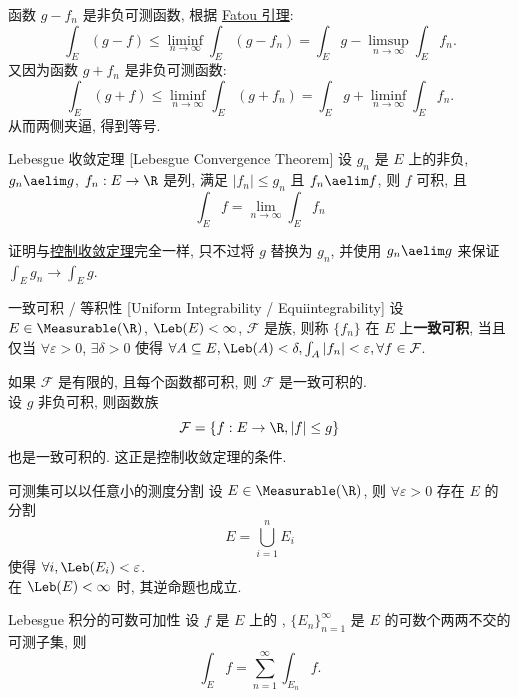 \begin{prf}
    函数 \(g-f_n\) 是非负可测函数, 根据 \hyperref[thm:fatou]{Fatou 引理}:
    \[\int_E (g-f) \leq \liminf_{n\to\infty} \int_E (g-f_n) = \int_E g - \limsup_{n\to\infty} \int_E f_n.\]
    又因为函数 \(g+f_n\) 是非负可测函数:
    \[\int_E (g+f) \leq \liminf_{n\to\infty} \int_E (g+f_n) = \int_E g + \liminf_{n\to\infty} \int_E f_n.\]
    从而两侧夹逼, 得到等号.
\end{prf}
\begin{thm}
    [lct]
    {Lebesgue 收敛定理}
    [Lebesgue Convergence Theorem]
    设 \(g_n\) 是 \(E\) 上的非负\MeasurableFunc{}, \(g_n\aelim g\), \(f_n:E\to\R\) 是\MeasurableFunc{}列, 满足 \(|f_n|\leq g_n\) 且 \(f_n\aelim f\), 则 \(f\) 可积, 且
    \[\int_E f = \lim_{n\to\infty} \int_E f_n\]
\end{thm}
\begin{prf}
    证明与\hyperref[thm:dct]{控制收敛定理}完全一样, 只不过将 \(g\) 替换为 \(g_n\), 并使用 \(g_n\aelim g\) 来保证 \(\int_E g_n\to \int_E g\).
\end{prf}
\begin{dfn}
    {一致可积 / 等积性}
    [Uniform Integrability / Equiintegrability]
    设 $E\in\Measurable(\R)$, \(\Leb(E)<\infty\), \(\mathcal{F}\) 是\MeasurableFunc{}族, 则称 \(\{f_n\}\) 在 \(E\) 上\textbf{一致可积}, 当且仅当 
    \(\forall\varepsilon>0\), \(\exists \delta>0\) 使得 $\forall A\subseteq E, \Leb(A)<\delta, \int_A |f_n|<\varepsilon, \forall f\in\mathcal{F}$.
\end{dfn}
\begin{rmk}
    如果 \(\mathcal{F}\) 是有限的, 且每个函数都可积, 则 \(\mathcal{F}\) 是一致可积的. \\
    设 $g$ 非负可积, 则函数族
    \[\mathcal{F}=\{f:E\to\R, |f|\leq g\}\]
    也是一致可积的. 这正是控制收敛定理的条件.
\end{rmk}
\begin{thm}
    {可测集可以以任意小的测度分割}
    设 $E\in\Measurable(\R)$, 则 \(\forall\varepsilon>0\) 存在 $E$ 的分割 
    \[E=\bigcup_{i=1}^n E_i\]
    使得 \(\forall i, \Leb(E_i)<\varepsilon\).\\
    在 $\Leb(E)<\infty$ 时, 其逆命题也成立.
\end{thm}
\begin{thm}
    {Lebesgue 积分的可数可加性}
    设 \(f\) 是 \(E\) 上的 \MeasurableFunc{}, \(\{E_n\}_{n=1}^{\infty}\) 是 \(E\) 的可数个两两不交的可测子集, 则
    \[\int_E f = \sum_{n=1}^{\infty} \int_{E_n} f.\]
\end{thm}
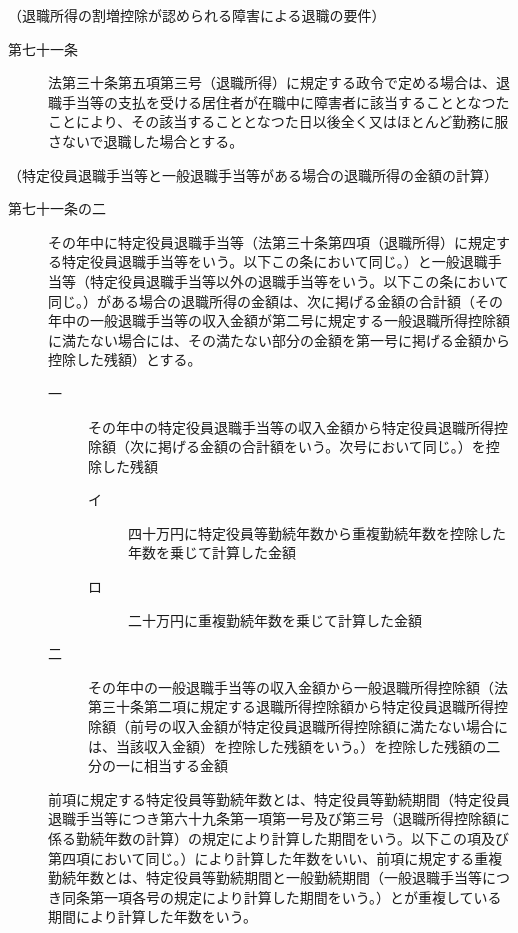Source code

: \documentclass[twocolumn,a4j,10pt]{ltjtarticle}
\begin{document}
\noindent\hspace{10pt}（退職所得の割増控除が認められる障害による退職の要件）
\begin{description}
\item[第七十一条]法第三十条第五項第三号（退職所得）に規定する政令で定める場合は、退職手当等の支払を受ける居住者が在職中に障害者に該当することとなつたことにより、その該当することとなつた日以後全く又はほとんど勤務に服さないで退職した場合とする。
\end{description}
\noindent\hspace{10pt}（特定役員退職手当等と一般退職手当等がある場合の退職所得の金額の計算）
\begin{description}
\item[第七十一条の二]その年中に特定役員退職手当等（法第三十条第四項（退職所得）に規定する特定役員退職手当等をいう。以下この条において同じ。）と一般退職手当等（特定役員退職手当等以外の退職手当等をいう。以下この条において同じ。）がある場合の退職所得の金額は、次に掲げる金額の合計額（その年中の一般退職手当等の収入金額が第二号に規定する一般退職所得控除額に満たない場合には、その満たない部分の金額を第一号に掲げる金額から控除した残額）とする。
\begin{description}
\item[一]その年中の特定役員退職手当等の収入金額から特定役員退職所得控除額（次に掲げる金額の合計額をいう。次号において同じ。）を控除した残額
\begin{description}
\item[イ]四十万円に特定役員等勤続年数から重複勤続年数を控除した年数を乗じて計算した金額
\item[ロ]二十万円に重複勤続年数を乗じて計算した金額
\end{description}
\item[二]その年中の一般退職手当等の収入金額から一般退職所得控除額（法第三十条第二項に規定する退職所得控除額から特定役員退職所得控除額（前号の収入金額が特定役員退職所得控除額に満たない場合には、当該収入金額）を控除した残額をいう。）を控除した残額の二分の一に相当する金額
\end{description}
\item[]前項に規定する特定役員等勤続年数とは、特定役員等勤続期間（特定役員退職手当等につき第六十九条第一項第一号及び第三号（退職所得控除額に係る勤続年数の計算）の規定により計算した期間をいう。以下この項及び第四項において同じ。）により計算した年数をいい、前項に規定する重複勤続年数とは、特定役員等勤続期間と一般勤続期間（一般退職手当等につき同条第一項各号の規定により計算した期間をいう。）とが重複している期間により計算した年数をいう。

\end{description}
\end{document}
===
Copy all lines from the material that hold "infty".

_Completed exercise_.
    \[\int_E (g-f) \leq \liminf_{n\to\infty} \int_E (g-f_n) = \int_E g - \limsup_{n\to\infty} \int_E f_n.\]
    \[\int_E (g+f) \leq \liminf_{n\to\infty} \int_E (g+f_n) = \int_E g + \liminf_{n\to\infty} \int_E f_n.\]
    \[\int_E f = \lim_{n\to\infty} \int_E f_n\]
    设 $E\in\Measurable(\R)$, \(\Leb(E)<\infty\), \(\mathcal{F}\) 是\MeasurableFunc{}族, 则称 \(\{f_n\}\) 在 \(E\) 上\textbf{一致可积}, 当且仅当 
    在 $\Leb(E)<\infty$ 时, 其逆命题也成立.
    设 \(f\) 是 \(E\) 上的 \MeasurableFunc{}, \(\{E_n\}_{n=1}^{\infty}\) 是 \(E\) 的可数个两两不交的可测子集, 则
    \[\int_E f = \sum_{n=1}^{\infty} \int_{E_n} f.\]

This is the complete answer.